Blue Christmas by the Lumineers embraces the more melancholy aspect of the holidays - when the coming of Christmas punctuates the lack of someone you love.  A beautiful rendition of Elvis Presley’s classic Christmas song, Blue Christmas still manages to retain both the Lumineers’s signature sound with the acoustic guitar and Wesley Schultz’s distinct vocals.  


When it comes to Sufjan Stevens and Christmas music, it would be an understatement to say one is spoilt for choice.  Stevens has taken his trademark inventiveness and melancholy and applied it to over a hundred Christmas songs, but we’ll narrow it down to two for you.  For those that are fond of something mellow and classic, you can’t go wrong with the haunting and beautiful rendition of Silent Night, where Stevens trades some major chords for minors and leaves the rest of the song untouched and delicate.  For those that want something more left-field, and even more haunting, Do You See What I See sounds like what Wall-E must have listened to at Christmas alone in a junkyard in a post-apocalyptic Earth.  But somehow it works.  
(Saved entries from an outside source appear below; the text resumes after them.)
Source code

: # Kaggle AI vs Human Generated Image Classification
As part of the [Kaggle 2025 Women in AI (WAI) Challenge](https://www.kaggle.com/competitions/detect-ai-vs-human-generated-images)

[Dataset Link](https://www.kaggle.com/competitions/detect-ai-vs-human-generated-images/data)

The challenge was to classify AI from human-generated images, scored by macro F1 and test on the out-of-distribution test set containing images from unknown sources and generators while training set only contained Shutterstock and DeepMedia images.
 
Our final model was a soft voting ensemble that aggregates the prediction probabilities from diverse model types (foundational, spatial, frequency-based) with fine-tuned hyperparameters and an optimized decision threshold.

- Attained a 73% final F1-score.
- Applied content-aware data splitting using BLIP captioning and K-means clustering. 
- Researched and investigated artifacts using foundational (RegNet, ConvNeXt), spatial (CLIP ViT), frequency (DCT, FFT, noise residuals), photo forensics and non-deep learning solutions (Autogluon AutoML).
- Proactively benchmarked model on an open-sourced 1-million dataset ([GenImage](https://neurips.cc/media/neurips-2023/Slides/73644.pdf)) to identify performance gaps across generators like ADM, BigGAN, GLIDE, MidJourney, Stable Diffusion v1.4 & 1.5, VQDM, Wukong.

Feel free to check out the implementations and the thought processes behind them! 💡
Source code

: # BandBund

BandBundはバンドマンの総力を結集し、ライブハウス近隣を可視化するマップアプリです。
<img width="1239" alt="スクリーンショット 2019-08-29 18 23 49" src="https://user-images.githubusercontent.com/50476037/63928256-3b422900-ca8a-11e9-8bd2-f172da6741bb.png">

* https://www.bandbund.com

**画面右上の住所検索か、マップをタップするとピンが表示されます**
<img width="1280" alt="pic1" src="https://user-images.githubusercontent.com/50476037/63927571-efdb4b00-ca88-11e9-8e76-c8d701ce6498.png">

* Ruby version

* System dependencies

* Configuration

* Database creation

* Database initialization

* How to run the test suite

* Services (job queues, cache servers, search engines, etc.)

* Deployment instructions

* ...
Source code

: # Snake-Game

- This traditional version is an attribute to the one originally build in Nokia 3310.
In a return to normalcy, we go to Wolf Alice’s cover of the naughty Eartha Kitt Christmas classic, Santa Baby.  The result is a faithful and gentle version that still retains the fun of the original song and its many iterations.  This is the kind of Christmas song that you wind down and sip your drink to.


And the next, and final, song is the kind of Christmas song that you get up start dancing to - Is This Christmas by The Wombats.  Another one for the 2000s rock-loving cynic, and while it may not be a groundbreaking Christmas song, it’s certainly a fun, danceable and oxymoronic track about how dysfunctional family coming together for Christmas can become.